Wednesday July 12, 2017

Downloading Decision: Could machines make better decisions for us?

(Geralt/Pixabay CC)

Listen to Full Episode 53:59

Humans like to let others make decisions for them. But what happens when those decisions are made by machines or artificial intelligence? Can we trust them to make the right choices? Contributor Scott Lilwall explores how we might program robots to make ethical choices. Assuming, of course, we can ever figure out just how humans make those same choices. **This episode originally aired February 23, 2017.


Computers are based on following rules. So one obvious approach might be to give them a clear set of instructions and rules. Science fiction author Isaac Asimov set out his famous Three Laws of Robotics in 1942.

1. A robot may not injure a human being or, through inaction, allow a human being to come to harm.

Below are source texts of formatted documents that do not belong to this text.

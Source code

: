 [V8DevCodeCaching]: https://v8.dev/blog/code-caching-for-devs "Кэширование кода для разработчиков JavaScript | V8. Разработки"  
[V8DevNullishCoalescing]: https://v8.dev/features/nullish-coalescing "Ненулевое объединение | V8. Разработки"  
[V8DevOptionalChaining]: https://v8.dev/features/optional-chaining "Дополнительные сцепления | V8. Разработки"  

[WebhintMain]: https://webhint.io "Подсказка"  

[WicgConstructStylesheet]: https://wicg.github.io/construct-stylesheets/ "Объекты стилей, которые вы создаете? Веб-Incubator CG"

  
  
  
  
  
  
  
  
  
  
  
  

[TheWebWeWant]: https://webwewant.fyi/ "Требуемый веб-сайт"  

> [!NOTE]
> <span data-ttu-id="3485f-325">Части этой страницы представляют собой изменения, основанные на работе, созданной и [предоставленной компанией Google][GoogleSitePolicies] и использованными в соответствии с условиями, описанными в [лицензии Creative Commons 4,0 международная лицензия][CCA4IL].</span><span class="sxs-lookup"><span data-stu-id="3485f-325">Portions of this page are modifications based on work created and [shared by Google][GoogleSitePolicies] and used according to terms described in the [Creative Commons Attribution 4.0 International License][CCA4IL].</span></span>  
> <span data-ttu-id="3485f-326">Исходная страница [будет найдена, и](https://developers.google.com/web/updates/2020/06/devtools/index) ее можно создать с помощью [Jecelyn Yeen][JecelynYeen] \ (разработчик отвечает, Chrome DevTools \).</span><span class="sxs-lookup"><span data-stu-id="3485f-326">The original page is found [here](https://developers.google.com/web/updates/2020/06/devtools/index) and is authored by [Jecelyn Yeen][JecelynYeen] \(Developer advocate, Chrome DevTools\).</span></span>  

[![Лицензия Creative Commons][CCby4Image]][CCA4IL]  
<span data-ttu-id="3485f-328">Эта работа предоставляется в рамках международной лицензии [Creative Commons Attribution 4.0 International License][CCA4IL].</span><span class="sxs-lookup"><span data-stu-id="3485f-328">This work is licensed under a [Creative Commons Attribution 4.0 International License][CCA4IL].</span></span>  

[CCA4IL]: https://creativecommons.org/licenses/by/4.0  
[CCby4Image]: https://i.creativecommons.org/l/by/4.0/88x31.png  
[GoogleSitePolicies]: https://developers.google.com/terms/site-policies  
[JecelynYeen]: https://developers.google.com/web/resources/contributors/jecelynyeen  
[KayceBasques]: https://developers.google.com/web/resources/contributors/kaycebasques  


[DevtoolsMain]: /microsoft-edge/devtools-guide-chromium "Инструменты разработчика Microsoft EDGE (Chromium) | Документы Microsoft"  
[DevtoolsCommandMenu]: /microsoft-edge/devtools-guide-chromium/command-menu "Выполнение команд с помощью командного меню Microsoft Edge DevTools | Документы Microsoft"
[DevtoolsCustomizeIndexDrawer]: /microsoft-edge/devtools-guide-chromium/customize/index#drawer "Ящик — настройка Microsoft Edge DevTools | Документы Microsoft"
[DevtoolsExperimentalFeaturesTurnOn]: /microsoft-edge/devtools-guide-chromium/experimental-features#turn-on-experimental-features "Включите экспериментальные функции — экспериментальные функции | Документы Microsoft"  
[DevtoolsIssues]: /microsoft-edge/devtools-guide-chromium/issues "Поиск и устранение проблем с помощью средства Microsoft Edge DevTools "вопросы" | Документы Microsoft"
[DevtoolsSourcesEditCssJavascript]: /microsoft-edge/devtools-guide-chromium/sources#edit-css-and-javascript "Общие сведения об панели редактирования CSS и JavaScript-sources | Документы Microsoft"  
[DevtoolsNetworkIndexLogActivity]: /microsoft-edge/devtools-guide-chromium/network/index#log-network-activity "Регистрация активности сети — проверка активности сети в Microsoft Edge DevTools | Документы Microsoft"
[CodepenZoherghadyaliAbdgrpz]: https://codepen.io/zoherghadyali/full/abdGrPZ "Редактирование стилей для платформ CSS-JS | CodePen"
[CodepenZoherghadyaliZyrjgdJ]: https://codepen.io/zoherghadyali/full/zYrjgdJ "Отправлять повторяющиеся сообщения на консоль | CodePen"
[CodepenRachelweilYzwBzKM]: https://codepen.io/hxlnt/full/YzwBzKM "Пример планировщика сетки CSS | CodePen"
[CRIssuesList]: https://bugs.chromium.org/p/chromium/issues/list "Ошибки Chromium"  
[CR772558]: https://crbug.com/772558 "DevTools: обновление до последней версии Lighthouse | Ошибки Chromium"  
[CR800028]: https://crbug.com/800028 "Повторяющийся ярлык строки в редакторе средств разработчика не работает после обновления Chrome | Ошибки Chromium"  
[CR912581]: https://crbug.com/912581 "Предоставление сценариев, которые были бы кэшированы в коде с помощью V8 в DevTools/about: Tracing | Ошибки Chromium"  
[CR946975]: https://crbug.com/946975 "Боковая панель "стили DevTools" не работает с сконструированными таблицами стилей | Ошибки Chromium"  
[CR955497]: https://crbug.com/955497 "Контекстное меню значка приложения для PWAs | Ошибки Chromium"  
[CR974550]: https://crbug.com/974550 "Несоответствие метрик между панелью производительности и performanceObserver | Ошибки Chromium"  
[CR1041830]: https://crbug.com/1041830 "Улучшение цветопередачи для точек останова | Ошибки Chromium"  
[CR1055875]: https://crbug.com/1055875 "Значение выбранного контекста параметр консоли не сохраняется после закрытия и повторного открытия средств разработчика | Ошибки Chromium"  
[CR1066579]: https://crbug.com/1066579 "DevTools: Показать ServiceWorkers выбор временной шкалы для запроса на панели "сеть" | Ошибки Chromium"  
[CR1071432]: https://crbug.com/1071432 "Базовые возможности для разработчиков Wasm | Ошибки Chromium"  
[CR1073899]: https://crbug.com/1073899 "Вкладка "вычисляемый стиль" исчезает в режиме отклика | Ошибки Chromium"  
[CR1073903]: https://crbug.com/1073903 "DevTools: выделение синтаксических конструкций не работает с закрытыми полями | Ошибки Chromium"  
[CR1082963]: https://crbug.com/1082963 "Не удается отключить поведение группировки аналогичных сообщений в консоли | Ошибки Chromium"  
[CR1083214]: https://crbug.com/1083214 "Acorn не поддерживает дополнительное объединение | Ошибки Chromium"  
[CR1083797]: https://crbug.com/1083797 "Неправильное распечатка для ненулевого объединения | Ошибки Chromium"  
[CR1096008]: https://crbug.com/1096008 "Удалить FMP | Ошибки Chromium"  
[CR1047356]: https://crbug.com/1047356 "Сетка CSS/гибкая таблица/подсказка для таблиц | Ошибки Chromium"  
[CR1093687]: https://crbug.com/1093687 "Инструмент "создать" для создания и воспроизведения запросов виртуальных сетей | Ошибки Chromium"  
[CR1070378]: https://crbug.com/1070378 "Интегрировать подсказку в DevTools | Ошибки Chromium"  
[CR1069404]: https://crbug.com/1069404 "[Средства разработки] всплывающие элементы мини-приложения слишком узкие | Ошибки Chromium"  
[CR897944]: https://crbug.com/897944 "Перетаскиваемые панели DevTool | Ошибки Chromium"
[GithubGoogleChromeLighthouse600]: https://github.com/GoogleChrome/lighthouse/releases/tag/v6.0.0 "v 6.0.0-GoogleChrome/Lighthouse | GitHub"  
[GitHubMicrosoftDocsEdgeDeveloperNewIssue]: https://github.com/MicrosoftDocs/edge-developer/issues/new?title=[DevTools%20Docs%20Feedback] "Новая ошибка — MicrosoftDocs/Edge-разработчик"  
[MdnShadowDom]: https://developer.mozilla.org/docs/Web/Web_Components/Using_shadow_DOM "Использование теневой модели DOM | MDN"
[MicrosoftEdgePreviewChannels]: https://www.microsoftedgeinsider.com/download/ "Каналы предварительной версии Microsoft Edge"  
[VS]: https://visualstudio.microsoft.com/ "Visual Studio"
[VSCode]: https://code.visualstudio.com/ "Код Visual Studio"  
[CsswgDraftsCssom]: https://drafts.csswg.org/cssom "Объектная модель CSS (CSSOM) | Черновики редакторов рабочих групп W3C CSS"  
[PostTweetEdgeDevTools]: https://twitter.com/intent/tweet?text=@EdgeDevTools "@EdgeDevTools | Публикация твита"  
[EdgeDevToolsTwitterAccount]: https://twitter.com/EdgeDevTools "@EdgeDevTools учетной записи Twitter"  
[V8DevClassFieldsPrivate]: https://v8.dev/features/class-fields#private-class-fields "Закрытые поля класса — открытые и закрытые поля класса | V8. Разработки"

2. A robot must obey orders given it by human beings except where such orders would conflict with the First Law.

3. A robot must protect its own existence as long as such protection does not conflict with the First or Second Law.

But often moral decisions are in the grey areas that lie beyond the rules. So a better approach might be to let the computers and robots extrapolate appropriate moral principles, based on human input.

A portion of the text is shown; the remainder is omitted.